Although Muscolino says there’s always turnover in the music business, some of the players in his band have been with him for a very long time.
“I have one guy — he won’t be able to make this concert because he’s got a conflict — but he’s from Jersey, and I’ve been playing with him since the fourth or fifth grade,” Muscolino said.
One of the nice things about replacing musicians these days, according to the bandleader, is that there’s no shortage of exceptional players in the area.
“What has happened is there used to be a good jazz program at BYU and also at the U,” he said. “But now there’s good programs at Snow, at UVU, at Weber, and the teachers are really excellent.”
A big chunk of Muscolino’s business has been playing live music for weddings here in Utah.
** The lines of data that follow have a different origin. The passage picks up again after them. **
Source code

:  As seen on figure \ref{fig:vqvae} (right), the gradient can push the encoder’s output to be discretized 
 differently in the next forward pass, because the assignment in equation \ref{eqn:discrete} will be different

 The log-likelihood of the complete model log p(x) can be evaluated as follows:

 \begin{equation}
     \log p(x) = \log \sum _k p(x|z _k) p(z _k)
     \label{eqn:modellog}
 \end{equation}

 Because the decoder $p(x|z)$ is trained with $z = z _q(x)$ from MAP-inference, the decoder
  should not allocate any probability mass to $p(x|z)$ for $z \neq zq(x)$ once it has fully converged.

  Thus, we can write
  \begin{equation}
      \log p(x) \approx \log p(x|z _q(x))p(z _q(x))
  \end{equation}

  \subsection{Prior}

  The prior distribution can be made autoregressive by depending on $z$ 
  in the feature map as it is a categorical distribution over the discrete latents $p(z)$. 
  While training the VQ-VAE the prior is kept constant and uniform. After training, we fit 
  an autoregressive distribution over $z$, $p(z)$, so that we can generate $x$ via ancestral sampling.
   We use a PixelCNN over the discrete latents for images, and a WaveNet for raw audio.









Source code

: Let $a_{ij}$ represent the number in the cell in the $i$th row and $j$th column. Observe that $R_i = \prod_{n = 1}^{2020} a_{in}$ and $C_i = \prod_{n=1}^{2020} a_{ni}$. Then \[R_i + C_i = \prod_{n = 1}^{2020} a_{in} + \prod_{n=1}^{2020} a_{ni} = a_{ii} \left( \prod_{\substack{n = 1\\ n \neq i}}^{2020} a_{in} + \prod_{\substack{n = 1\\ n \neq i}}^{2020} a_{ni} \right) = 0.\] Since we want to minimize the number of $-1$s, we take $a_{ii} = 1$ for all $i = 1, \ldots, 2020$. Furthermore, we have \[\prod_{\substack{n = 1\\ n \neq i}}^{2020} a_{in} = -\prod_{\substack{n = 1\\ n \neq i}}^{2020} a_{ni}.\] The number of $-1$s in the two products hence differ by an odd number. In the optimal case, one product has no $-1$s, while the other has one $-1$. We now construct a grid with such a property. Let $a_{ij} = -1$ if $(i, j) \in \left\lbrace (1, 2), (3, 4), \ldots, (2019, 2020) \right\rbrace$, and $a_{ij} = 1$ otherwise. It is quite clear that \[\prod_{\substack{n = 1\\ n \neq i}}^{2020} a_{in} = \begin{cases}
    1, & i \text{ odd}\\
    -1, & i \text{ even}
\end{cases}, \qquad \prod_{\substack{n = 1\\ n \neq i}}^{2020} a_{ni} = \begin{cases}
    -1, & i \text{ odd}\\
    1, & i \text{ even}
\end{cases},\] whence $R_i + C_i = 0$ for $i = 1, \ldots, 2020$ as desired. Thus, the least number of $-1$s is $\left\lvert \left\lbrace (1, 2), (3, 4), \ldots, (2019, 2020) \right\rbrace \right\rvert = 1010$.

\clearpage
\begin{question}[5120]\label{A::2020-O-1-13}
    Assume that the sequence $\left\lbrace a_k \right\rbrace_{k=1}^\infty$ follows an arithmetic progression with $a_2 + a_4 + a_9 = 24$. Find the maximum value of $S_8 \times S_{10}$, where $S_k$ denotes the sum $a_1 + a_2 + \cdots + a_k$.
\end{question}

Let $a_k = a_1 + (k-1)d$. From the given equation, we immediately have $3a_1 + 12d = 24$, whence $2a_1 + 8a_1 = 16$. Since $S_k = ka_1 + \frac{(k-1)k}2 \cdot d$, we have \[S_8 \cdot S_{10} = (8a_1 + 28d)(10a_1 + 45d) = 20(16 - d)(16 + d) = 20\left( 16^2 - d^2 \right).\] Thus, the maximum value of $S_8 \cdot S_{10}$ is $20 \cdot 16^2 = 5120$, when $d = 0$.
He’s now been at it so long that he’s working on a second generation of receptions.
“I’m playing my brides’ daughters’ weddings the last 10 or 15 years,” he said. “A lot of the work I do, I call them legacy accounts.”
But Muscolino also admits that the wedding gigs have slowed a bit in recent years.
“It used to be that everybody would get a band for their wedding — not so much now,” he said.
Muscolino blames the proliferation of both deejays and do-it-yourselfers who simply dock their iPod with a venue’s speaker system.
Muscolino will be bringing a 12-piece band to Monday’s concert in Ogden, along with two singers. He says he’s never played the Ogden Excellence in the Community series, so he says he’ll check in with organizers to make sure they’re offering a setlist that appeals to the audience.
“What we’ve always tried to do is play great music that people are familiar with — music that they want to hear,” he said. "I, fortunately, have a broad taste in music, so I don’t feel like I’m selling out. I feel like I’m reaching out to people.”
Muscolino sees himself as a “pragmatic guy.” And being a professional musician, he says, isn’t just about being a great artist.
“There are a lot of great artists out there,” he said. “But not a lot of them can make a living at it.”
Muscolino looks forward to Monday’s concert, saying he prefers these sorts of concerts to gigs like weddings and parties.
“We really love to play the concerts — that’s my favorite thing,” he said. “We like reaching out to new people. And anybody — I don’t care what age they are — is going to hear music that they like.”